[Exercise data — start]

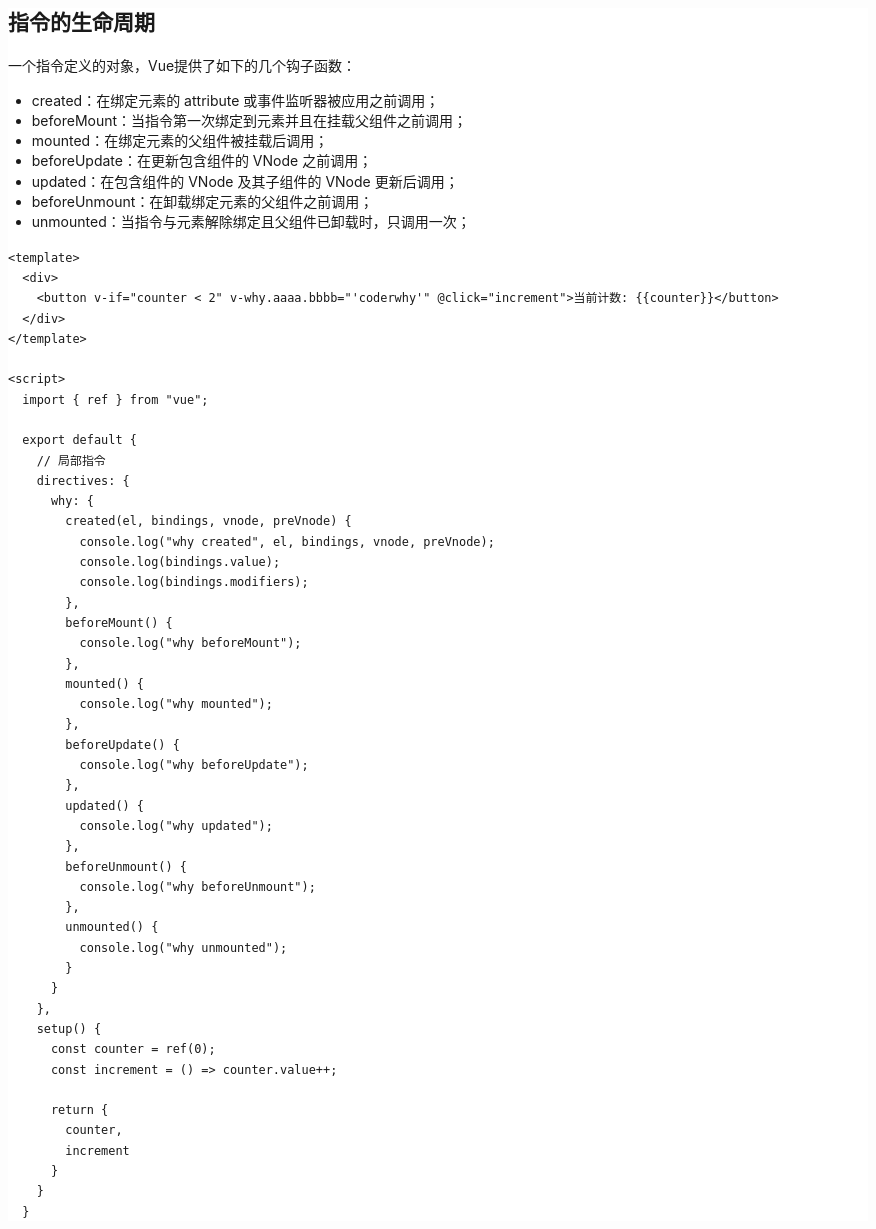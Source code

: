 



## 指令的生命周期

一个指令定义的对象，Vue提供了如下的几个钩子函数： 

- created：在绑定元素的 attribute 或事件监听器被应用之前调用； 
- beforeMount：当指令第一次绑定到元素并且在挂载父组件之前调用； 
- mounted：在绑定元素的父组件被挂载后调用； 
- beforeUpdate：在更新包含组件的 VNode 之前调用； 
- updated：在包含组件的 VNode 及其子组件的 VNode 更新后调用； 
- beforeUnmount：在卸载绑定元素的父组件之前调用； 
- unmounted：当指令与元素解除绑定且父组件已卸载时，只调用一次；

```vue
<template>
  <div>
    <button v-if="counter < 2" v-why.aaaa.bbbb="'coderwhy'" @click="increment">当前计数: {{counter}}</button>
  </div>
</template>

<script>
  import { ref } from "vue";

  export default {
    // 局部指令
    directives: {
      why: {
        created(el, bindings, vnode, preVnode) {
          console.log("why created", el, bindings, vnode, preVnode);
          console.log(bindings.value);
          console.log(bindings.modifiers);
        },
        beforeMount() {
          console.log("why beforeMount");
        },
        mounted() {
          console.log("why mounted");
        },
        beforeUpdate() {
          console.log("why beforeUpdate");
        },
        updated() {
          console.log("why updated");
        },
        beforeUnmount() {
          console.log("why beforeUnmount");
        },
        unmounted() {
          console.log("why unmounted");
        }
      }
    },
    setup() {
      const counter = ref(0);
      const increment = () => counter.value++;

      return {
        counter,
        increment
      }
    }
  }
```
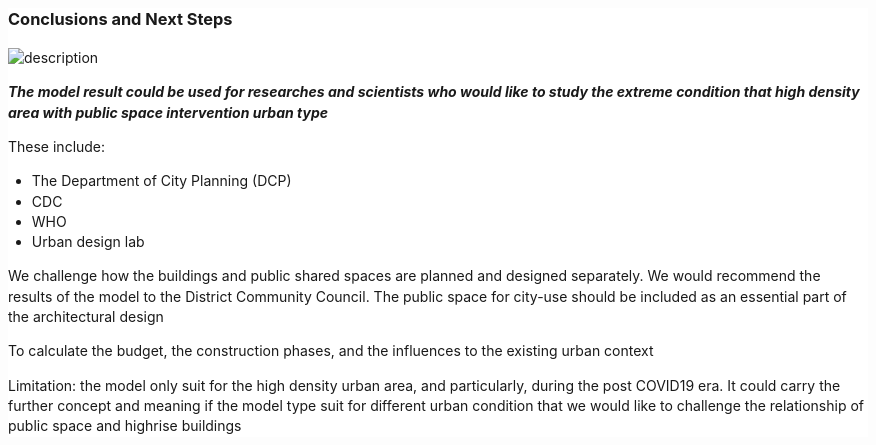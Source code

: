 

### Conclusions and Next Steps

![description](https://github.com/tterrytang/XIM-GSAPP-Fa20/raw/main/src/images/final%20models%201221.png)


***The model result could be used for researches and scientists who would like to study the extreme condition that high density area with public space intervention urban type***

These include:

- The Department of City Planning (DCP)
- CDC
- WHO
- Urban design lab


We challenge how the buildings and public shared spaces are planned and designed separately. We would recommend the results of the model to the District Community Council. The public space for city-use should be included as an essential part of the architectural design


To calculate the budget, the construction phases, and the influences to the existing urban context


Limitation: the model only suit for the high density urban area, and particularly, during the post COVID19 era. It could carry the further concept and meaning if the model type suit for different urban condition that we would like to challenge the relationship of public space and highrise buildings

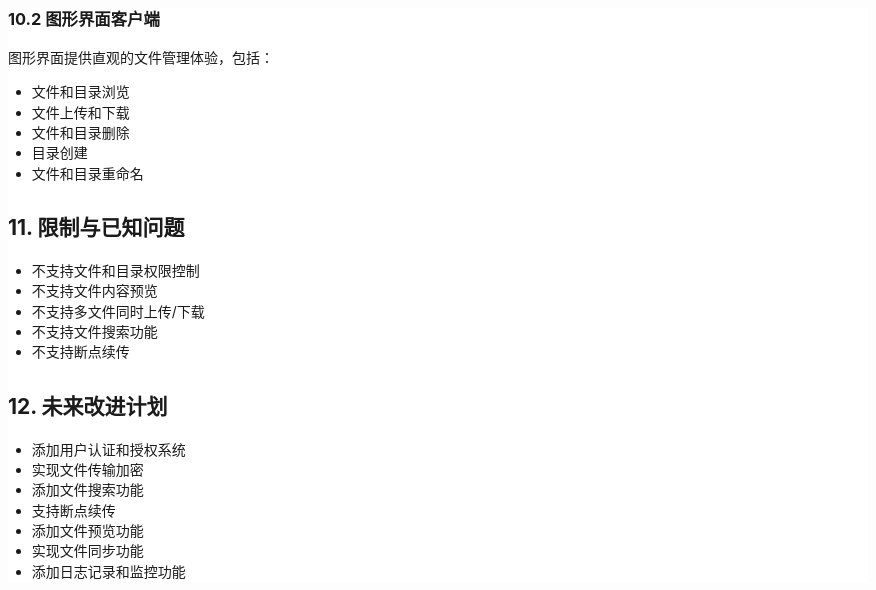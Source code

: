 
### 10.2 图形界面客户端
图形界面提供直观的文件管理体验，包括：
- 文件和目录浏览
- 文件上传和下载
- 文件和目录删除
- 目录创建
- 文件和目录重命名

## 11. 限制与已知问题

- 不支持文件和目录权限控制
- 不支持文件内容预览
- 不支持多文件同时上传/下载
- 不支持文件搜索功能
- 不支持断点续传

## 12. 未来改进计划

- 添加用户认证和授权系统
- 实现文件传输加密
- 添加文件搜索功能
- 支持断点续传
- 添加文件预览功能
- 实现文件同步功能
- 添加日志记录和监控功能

[Exercise data — finish]
[Exercise data — start]

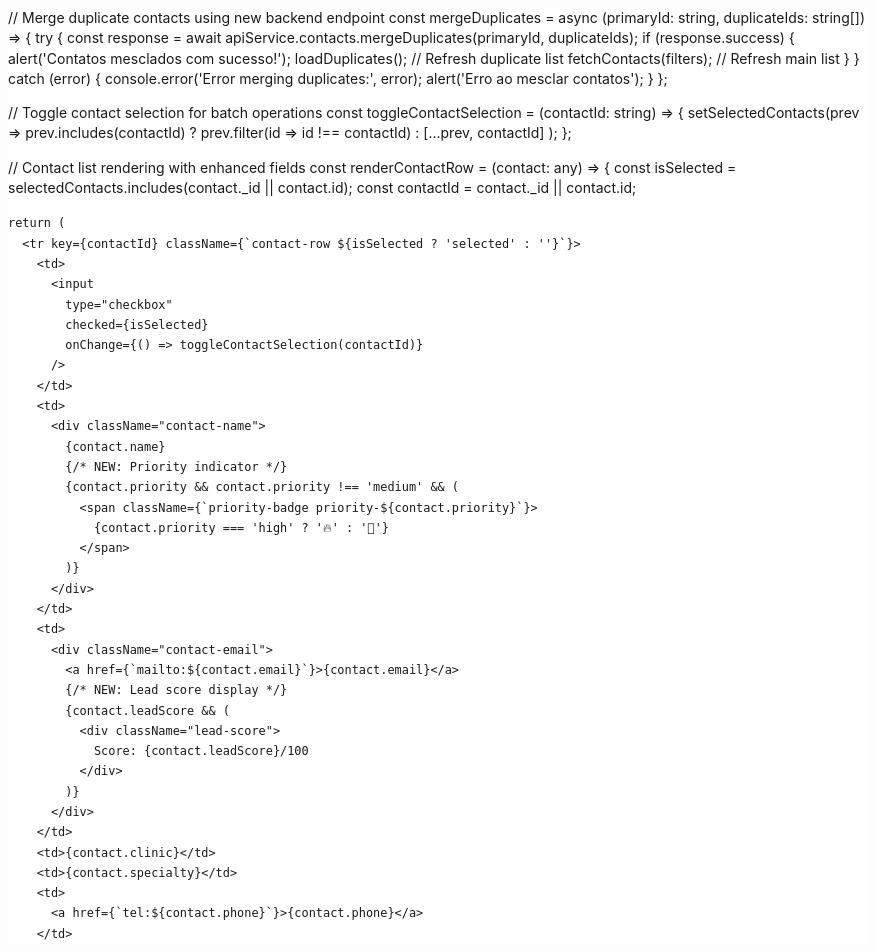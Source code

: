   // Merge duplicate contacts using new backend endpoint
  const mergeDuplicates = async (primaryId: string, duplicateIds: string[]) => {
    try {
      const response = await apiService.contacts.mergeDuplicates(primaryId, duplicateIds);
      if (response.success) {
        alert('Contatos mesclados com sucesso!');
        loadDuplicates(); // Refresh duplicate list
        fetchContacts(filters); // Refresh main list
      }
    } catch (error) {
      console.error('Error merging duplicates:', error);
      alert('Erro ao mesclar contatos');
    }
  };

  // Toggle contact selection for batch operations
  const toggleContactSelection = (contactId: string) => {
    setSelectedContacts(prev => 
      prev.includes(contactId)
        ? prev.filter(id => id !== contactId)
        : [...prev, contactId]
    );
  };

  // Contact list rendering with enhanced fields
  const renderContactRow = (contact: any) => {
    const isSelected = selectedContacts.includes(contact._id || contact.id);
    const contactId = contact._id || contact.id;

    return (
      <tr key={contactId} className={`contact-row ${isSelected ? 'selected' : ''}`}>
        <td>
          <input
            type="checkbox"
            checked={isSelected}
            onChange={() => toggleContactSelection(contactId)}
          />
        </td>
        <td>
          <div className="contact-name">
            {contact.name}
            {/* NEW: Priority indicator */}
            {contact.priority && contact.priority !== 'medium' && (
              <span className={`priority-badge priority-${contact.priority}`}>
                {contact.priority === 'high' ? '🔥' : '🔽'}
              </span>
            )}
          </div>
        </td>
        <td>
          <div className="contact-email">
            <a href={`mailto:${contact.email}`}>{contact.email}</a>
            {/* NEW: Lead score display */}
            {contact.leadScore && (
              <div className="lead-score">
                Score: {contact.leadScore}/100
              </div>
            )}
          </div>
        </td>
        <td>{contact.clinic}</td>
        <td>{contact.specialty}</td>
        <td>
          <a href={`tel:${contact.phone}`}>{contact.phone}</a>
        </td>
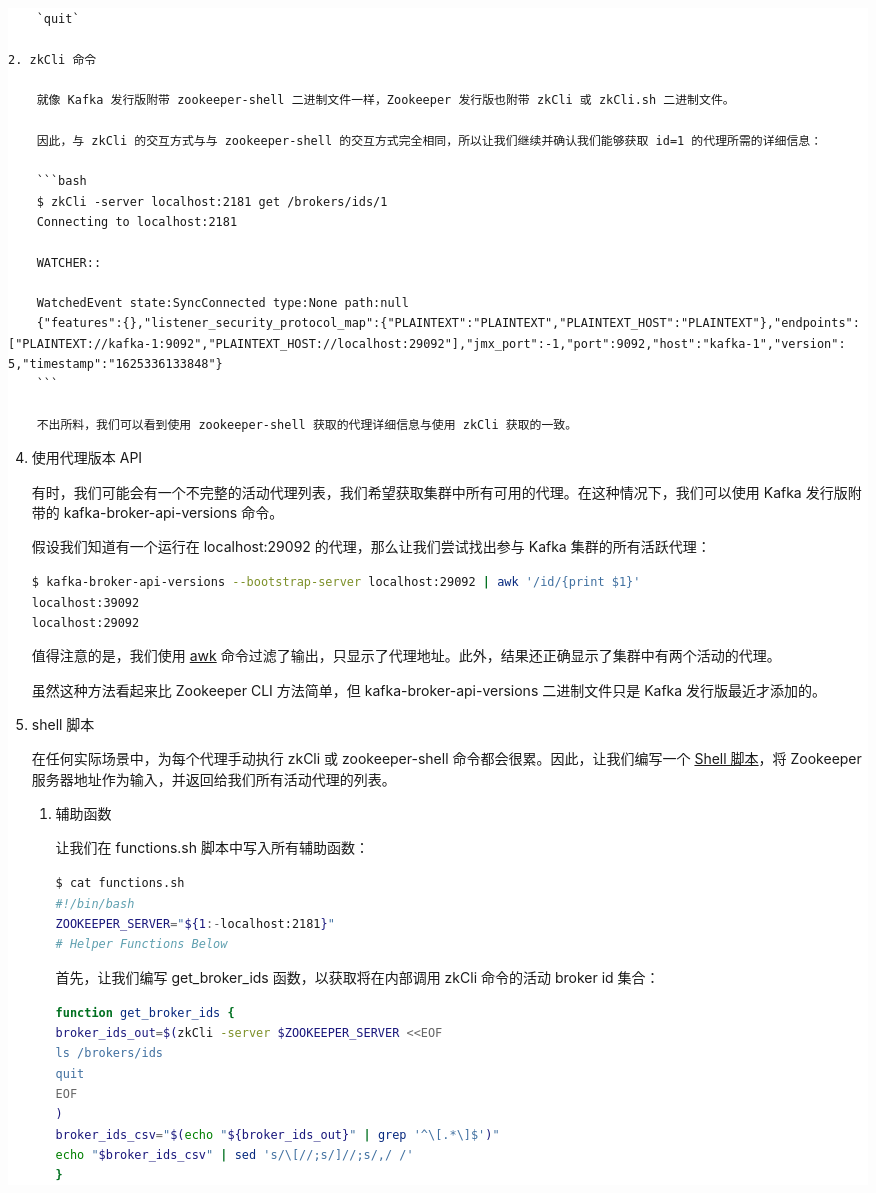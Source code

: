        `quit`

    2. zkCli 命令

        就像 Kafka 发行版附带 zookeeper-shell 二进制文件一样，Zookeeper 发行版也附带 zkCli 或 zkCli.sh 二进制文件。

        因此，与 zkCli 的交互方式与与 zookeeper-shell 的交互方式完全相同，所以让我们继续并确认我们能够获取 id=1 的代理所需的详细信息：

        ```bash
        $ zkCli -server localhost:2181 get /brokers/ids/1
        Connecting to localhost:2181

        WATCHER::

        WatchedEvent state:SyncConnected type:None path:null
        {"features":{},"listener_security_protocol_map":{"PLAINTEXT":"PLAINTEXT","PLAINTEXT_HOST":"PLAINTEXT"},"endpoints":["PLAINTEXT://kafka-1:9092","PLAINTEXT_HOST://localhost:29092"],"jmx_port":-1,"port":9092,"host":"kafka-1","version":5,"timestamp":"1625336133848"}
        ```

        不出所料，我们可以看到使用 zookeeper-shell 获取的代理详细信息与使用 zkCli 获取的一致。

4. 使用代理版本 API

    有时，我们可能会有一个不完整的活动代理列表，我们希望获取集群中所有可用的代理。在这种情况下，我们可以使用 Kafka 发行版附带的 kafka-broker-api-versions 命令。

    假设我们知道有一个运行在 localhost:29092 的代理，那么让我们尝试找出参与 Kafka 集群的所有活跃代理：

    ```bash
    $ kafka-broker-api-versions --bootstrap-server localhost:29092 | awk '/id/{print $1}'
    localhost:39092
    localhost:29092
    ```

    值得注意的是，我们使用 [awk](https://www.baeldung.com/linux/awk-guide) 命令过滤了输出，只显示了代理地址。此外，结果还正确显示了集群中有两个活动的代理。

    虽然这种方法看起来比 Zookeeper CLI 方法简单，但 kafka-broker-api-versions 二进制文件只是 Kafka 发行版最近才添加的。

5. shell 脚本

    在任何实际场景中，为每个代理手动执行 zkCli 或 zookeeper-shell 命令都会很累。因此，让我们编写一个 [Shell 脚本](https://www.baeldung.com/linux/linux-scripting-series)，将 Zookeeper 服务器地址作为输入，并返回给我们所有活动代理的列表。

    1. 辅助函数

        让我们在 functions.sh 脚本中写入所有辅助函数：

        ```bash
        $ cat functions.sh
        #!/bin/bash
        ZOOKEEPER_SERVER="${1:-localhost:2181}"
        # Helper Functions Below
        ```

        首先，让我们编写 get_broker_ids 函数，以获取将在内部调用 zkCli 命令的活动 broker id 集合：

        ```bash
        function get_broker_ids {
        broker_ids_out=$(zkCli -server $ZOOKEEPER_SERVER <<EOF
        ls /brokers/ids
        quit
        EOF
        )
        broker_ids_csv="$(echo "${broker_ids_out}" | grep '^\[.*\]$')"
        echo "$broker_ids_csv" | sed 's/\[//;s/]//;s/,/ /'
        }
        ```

[Exercise data — finish]

# [What needs to be done]
In the listing above, find the line containing "- beforeUnmount：在卸载绑定元素的父组件之前调用；". Output it and every line after it up to and including the line containing "We challenge how", exactly, but skip the pictures.

# [Solution to the problem]
- beforeUnmount：在卸载绑定元素的父组件之前调用； 
- unmounted：当指令与元素解除绑定且父组件已卸载时，只调用一次；

```vue
<template>
  <div>
    <button v-if="counter < 2" v-why.aaaa.bbbb="'coderwhy'" @click="increment">当前计数: {{counter}}</button>
  </div>
</template>

<script>
  import { ref } from "vue";

  export default {
    // 局部指令
    directives: {
      why: {
        created(el, bindings, vnode, preVnode) {
          console.log("why created", el, bindings, vnode, preVnode);
          console.log(bindings.value);
          console.log(bindings.modifiers);
        },
        beforeMount() {
          console.log("why beforeMount");
        },
        mounted() {
          console.log("why mounted");
        },
        beforeUpdate() {
          console.log("why beforeUpdate");
        },
        updated() {
          console.log("why updated");
        },
        beforeUnmount() {
          console.log("why beforeUnmount");
        },
        unmounted() {
          console.log("why unmounted");
        }
      }
    },
    setup() {
      const counter = ref(0);
      const increment = () => counter.value++;

      return {
        counter,
        increment
      }
    }
  }
```
Source code

: 

### Conclusions and Next Steps

![description](https://github.com/tterrytang/XIM-GSAPP-Fa20/raw/main/src/images/final%20models%201221.png)


***The model result could be used for researches and scientists who would like to study the extreme condition that high density area with public space intervention urban type***

These include:

- The Department of City Planning (DCP)
- CDC
- WHO
- Urban design lab


We challenge how the buildings and public shared spaces are planned and designed separately. We would recommend the results of the model to the District Community Council. The public space for city-use should be included as an essential part of the architectural design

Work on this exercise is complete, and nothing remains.